(Aim of the task):
Would you reproduce, word for word, only the lines running from the top of the data through the line containing "### Using the", and none of the pictures?

START Records shown

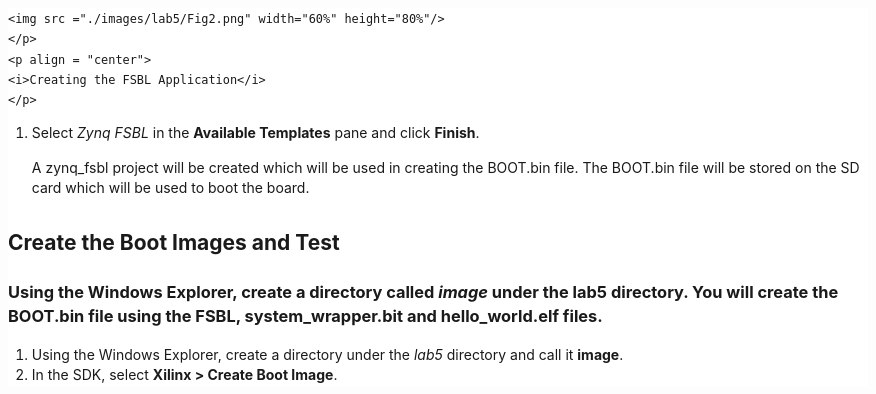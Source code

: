     <img src ="./images/lab5/Fig2.png" width="60%" height="80%"/>
    </p>
    <p align = "center">
    <i>Creating the FSBL Application</i>
    </p>
1. Select _Zynq FSBL_ in the **Available Templates** pane and click **Finish**.

    A zynq\_fsbl project will be created which will be used in creating the BOOT.bin file.  The BOOT.bin file will be stored on the SD card which will be used to boot the board.

## Create the Boot Images and Test
### Using the Windows Explorer, create a directory called _image_ under the lab5 directory. You will create the BOOT.bin file using the FSBL, system\_wrapper.bit and hello\_world.elf files.
1. Using the Windows Explorer, create a directory under the _lab5_ directory and call it **image**.
1. In the SDK, select **Xilinx &gt; Create Boot Image**.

END Records shown

(Reply to the exercise):
Source code

:     <img src ="./images/lab5/Fig2.png" width="60%" height="80%"/>
    </p>
    <p align = "center">
    <i>Creating the FSBL Application</i>
    </p>
1. Select _Zynq FSBL_ in the **Available Templates** pane and click **Finish**.

    A zynq\_fsbl project will be created which will be used in creating the BOOT.bin file.  The BOOT.bin file will be stored on the SD card which will be used to boot the board.

## Create the Boot Images and Test
### Using the Windows Explorer, create a directory called _image_ under the lab5 directory. You will create the BOOT.bin file using the FSBL, system\_wrapper.bit and hello\_world.elf files.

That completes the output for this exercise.